Sevier County alone generated nearly $4 billion in visitor spending in 2024. The concentration of tourism dollars in the Gatlinburg-Pigeon Forge-Sevierville corridor means the demand density for outdoor activity searches in that area is among the highest in the Southeast. If you operate there and your website is thin, you are leaving bookings on the table every day.

Tennessee also has genuine activity diversity. Rafting, zip lining, horseback riding, fly fishing, caving, rock climbing, mountain biking. A multi-activity operator or a single-activity operator in a less crowded niche like fly fishing or horseback riding can rank faster because fewer competitors are producing quality content for those terms.

Where to start if your site is behind

If your website is a homepage, a trips page, and an about page, here is a practical starting point.

Build one dedicated page per core activity and location. If you run rafting trips on two rivers and offer zip line tours at one location, that is at least three pages. Write them with the detail only an operator would know. Use real photos from actual trips.

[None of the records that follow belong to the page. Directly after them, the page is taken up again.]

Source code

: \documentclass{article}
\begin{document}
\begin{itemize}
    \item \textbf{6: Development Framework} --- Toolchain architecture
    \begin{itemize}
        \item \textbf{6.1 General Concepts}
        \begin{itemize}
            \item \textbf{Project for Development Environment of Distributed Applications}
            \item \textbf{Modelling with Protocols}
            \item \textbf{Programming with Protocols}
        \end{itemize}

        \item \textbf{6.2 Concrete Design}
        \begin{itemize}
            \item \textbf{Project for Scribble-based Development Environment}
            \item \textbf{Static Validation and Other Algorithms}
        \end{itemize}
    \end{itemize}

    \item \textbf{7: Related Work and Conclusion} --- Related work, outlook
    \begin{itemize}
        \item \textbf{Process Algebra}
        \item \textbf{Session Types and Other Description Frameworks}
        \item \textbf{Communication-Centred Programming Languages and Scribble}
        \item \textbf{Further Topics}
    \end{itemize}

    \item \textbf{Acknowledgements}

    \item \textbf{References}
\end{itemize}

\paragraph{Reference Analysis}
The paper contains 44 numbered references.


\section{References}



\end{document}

Pick five questions your customers ask before they book. “What should I wear,” “is it safe for kids,” “what time of year is best,” “how far from Gatlinburg,” “what’s the difference between upper and middle Ocoee.” Turn each one into a blog post. Those five posts will start pulling search traffic within a few months.

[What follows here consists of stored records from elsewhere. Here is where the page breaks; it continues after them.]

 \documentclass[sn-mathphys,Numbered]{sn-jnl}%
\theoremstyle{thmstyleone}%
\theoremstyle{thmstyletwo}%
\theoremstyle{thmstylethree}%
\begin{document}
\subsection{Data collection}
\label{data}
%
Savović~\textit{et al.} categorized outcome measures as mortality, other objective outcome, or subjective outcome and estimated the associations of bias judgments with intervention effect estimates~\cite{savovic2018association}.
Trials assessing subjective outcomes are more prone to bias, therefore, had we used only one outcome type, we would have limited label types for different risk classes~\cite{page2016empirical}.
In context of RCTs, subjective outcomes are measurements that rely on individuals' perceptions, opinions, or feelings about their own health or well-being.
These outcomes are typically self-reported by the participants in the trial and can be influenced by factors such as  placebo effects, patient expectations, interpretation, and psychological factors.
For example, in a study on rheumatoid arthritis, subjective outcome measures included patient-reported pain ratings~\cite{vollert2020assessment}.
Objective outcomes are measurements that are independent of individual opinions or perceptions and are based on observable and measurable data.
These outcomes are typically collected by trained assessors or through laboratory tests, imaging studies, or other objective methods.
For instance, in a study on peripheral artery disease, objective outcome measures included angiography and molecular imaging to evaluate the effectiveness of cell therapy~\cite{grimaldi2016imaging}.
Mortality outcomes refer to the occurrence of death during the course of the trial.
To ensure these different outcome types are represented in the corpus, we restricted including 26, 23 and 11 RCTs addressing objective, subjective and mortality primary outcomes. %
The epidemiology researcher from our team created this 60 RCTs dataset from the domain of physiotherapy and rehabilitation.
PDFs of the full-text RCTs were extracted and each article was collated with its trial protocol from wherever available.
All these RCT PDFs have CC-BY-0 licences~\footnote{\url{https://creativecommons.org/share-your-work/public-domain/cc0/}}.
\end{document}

Set up or clean up your Google Business Profile. Get your name, address, and phone number consistent everywhere it appears online. Ask five of your best recent customers for reviews this week.

Then keep going. Publish two to three posts a month through the slow season. Run an off-season audit on your site once a year. Update trip pages when pricing or availability changes. SEO in Tennessee’s outdoor market rewards the operators who keep showing up, month after month, while everyone else waits for the phone to ring.